*YOUR GOAL*
What you output must be the exact lines from the first line of the data through the one holding "отображение f элемент", with no pictures.

*DATA EXTRACT*
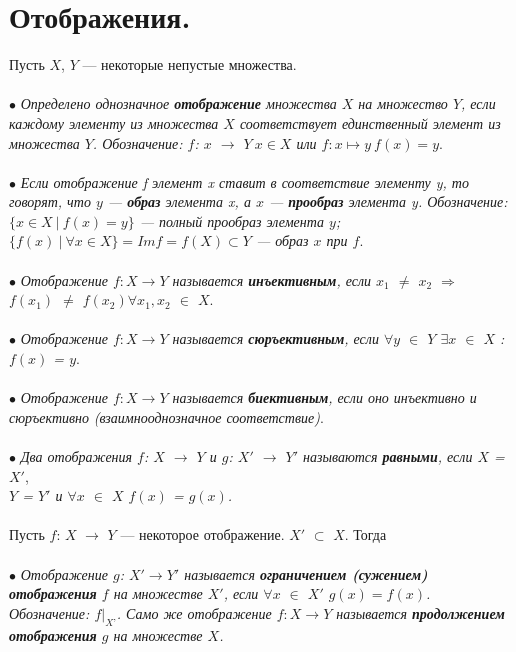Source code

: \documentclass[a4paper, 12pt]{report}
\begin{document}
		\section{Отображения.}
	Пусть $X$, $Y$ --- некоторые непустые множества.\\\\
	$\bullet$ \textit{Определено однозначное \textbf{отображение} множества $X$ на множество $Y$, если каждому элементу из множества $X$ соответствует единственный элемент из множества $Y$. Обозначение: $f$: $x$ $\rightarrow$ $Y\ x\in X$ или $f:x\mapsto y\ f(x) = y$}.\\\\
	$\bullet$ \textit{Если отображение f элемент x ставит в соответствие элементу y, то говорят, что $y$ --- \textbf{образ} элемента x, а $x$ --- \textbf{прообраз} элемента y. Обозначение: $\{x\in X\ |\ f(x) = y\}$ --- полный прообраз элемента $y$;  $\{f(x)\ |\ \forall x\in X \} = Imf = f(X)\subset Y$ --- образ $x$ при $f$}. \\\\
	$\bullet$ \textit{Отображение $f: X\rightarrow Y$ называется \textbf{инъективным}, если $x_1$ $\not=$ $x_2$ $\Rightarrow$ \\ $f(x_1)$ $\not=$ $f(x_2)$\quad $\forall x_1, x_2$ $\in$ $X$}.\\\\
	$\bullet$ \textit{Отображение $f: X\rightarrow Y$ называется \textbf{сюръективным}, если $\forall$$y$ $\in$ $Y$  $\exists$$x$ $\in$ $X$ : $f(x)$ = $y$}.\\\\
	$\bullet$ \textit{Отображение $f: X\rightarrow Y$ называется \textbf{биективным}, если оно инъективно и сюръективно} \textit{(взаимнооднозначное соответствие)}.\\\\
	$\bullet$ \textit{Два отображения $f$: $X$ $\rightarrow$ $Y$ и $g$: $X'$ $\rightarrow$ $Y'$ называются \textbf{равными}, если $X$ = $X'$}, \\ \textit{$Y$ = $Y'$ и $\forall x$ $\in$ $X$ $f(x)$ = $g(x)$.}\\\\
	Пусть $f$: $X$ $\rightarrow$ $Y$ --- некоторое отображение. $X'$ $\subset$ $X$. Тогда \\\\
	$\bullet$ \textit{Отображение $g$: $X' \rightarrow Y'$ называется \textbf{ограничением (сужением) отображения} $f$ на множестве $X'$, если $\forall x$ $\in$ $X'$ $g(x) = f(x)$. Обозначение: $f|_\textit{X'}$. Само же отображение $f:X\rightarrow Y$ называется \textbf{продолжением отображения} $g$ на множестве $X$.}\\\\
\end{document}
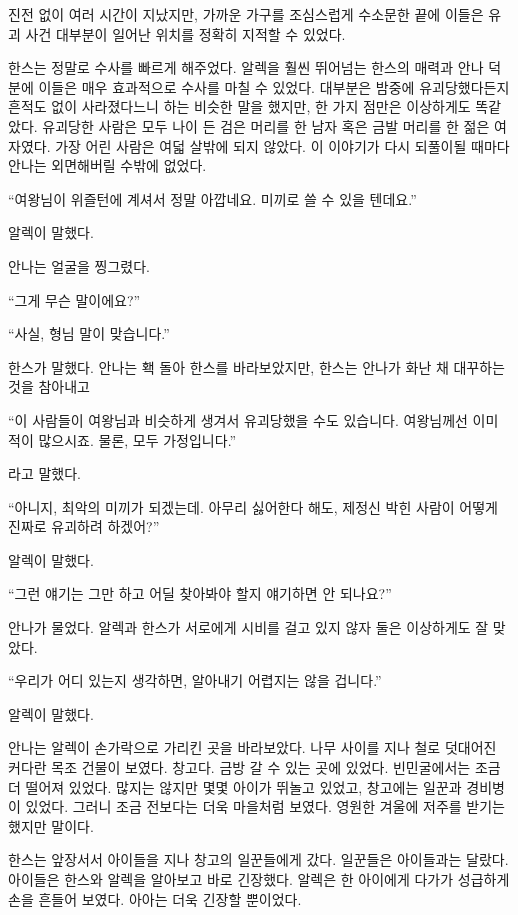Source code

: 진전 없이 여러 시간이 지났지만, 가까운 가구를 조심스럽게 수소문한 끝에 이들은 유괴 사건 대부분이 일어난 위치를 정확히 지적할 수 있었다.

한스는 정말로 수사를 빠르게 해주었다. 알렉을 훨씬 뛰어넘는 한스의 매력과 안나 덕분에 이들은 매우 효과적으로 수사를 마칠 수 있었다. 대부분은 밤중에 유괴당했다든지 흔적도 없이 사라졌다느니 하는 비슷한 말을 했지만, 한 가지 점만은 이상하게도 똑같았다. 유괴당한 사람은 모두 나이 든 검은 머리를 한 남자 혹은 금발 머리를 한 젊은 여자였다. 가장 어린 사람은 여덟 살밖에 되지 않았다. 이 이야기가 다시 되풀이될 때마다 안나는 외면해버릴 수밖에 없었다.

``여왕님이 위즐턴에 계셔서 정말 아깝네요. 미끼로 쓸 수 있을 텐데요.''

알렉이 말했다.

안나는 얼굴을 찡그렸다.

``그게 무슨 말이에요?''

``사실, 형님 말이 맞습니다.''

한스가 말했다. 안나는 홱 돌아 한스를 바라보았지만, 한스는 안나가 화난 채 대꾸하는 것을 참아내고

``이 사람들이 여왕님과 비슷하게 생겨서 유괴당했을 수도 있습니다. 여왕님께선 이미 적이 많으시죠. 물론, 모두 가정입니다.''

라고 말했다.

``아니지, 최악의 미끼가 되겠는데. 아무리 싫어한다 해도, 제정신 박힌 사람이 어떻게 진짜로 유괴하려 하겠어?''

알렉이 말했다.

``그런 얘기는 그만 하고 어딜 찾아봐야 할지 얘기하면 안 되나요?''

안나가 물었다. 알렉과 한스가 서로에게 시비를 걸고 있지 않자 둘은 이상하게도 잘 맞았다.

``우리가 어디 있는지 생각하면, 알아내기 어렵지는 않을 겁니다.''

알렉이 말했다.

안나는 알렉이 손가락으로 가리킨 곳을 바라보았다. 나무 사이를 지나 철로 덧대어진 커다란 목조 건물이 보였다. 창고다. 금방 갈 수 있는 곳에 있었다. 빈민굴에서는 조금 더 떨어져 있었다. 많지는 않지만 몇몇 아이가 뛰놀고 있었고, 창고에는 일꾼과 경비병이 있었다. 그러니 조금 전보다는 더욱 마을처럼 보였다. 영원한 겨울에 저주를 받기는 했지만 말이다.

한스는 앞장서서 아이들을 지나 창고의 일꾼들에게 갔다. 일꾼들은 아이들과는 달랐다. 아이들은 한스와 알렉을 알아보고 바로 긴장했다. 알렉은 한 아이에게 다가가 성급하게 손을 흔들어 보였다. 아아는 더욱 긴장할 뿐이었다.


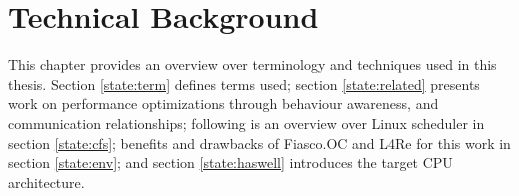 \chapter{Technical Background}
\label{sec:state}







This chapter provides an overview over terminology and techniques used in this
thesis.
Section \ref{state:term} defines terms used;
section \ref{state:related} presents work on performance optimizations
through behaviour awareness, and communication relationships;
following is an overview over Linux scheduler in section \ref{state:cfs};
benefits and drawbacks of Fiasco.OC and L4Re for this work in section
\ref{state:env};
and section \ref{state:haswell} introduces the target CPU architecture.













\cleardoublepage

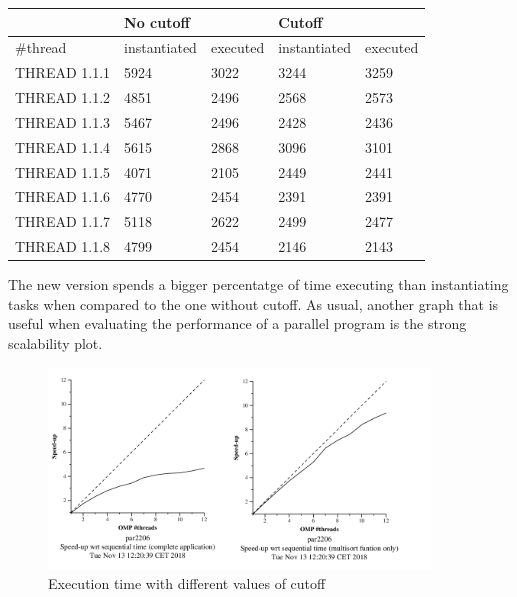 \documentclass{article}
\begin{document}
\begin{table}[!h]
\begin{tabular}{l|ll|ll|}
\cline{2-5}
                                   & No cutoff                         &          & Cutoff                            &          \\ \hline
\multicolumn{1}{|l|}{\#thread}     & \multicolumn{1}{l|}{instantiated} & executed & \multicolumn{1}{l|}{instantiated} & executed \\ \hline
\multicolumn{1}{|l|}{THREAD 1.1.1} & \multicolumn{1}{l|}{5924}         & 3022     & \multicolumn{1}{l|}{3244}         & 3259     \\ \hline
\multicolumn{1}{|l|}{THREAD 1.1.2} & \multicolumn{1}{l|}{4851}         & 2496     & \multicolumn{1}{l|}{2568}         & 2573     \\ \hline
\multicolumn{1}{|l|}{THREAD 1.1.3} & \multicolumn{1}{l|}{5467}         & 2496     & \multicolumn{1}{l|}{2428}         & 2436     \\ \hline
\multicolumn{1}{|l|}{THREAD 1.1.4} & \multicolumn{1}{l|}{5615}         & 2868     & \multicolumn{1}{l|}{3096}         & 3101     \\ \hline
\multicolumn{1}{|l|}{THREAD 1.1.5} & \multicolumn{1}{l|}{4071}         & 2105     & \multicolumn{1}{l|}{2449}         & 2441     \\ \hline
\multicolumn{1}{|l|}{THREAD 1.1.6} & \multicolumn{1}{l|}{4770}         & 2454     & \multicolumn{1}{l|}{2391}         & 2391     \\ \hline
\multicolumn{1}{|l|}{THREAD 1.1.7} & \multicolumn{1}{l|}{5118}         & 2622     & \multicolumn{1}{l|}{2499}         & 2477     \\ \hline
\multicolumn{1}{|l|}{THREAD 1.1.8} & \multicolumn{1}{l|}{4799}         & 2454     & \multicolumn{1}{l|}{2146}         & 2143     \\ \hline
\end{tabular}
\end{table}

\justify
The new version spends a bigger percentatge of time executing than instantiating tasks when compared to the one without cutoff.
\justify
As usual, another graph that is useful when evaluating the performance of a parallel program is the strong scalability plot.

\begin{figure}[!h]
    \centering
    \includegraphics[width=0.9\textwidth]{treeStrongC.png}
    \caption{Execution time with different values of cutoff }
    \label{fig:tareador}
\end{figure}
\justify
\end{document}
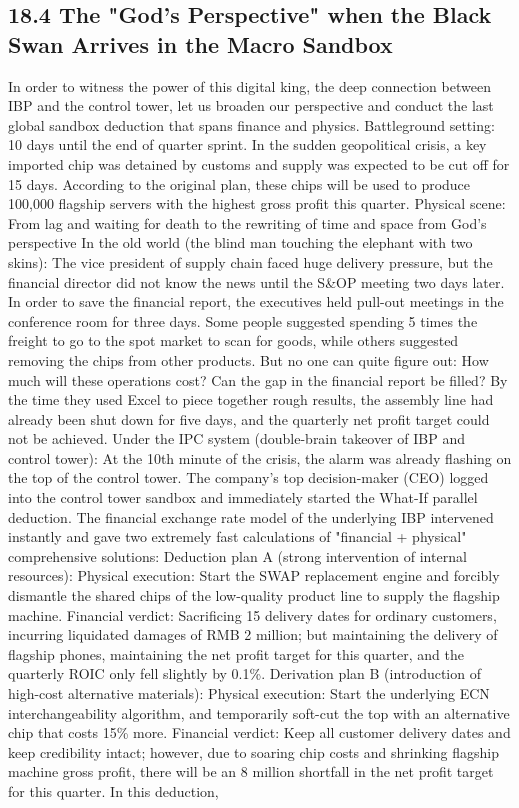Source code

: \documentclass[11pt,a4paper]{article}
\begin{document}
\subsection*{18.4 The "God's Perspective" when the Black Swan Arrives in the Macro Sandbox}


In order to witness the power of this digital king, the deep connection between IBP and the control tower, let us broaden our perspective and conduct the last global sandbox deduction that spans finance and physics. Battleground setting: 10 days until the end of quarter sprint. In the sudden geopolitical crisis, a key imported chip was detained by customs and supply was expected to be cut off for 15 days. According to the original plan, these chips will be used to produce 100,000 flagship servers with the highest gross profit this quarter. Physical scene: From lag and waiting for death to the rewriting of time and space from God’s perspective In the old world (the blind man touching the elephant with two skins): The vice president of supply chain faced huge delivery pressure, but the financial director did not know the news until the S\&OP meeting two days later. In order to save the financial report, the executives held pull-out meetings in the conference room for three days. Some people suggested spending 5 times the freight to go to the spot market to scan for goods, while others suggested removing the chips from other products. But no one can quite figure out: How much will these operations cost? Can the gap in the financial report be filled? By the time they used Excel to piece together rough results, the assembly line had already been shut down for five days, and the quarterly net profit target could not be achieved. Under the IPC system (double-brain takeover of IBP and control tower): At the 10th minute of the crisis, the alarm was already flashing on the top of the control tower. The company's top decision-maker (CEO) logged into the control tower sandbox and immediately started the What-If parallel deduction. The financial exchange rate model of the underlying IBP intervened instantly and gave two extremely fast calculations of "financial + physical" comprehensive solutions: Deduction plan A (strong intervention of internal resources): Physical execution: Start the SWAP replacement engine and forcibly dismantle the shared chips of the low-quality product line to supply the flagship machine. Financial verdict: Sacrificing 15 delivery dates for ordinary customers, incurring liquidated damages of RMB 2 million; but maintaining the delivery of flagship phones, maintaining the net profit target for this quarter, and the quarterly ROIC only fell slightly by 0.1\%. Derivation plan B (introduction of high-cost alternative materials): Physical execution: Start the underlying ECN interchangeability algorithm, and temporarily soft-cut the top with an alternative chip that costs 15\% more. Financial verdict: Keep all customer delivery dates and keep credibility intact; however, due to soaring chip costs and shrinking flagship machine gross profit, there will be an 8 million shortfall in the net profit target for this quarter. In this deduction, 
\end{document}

*YOUR SOLUTION*
Source code

: \documentclass[a4paper, 12pt]{report}
\begin{document}
		\section{Отображения.}
	Пусть $X$, $Y$ --- некоторые непустые множества.\\\\
	$\bullet$ \textit{Определено однозначное \textbf{отображение} множества $X$ на множество $Y$, если каждому элементу из множества $X$ соответствует единственный элемент из множества $Y$. Обозначение: $f$: $x$ $\rightarrow$ $Y\ x\in X$ или $f:x\mapsto y\ f(x) = y$}.\\\\
	$\bullet$ \textit{Если отображение f элемент x ставит в соответствие элементу y, то говорят, что $y$ --- \textbf{образ} элемента x, а $x$ --- \textbf{прообраз} элемента y. Обозначение: $\{x\in X\ |\ f(x) = y\}$ --- полный прообраз элемента $y$;  $\{f(x)\ |\ \forall x\in X \} = Imf = f(X)\subset Y$ --- образ $x$ при $f$}. \\\\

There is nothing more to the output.